Exercise prompt
Strip out the pictures and transcribe the records that follow exactly.

Plain-text document sources:
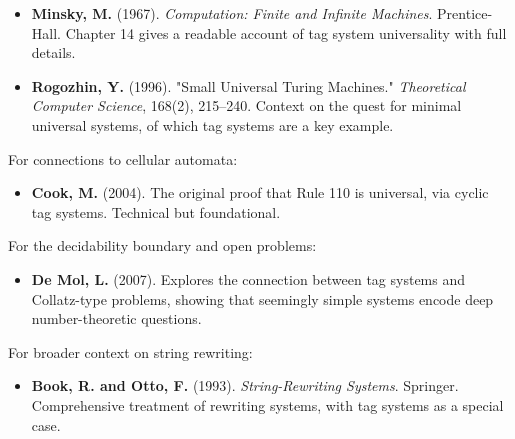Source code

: \begin{itemize}
\item \textbf{Minsky, M.} (1967). \textit{Computation: Finite and Infinite Machines}. Prentice-Hall. Chapter 14 gives a readable account of tag system universality with full details.
\end{itemize}

\begin{itemize}
\item \textbf{Rogozhin, Y.} (1996). "Small Universal Turing Machines." \textit{Theoretical Computer Science}, 168(2), 215--240. Context on the quest for minimal universal systems, of which tag systems are a key example.
\end{itemize}

For connections to cellular automata:

\begin{itemize}
\item \textbf{Cook, M.} (2004). The original proof that Rule 110 is universal, via cyclic tag systems. Technical but foundational.
\end{itemize}

For the decidability boundary and open problems:

\begin{itemize}
\item \textbf{De Mol, L.} (2007). Explores the connection between tag systems and Collatz-type problems, showing that seemingly simple systems encode deep number-theoretic questions.
\end{itemize}

For broader context on string rewriting:

\begin{itemize}
\item \textbf{Book, R. and Otto, F.} (1993). \textit{String-Rewriting Systems}. Springer. Comprehensive treatment of rewriting systems, with tag systems as a special case.
\end{itemize}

Solution to this task
Source code

: \begin{itemize}
\item \textbf{Minsky, M.} (1967). \textit{Computation: Finite and Infinite Machines}. Prentice-Hall. Chapter 14 gives a readable account of tag system universality with full details.
\end{itemize}

\begin{itemize}
\item \textbf{Rogozhin, Y.} (1996). "Small Universal Turing Machines." \textit{Theoretical Computer Science}, 168(2), 215--240. Context on the quest for minimal universal systems, of which tag systems are a key example.
\end{itemize}

For connections to cellular automata:

\begin{itemize}
\item \textbf{Cook, M.} (2004). The original proof that Rule 110 is universal, via cyclic tag systems. Technical but foundational.
\end{itemize}

For the decidability boundary and open problems:

\begin{itemize}
\item \textbf{De Mol, L.} (2007). Explores the connection between tag systems and Collatz-type problems, showing that seemingly simple systems encode deep number-theoretic questions.
\end{itemize}

For broader context on string rewriting:

\begin{itemize}
\item \textbf{Book, R. and Otto, F.} (1993). \textit{String-Rewriting Systems}. Springer. Comprehensive treatment of rewriting systems, with tag systems as a special case.
\end{itemize}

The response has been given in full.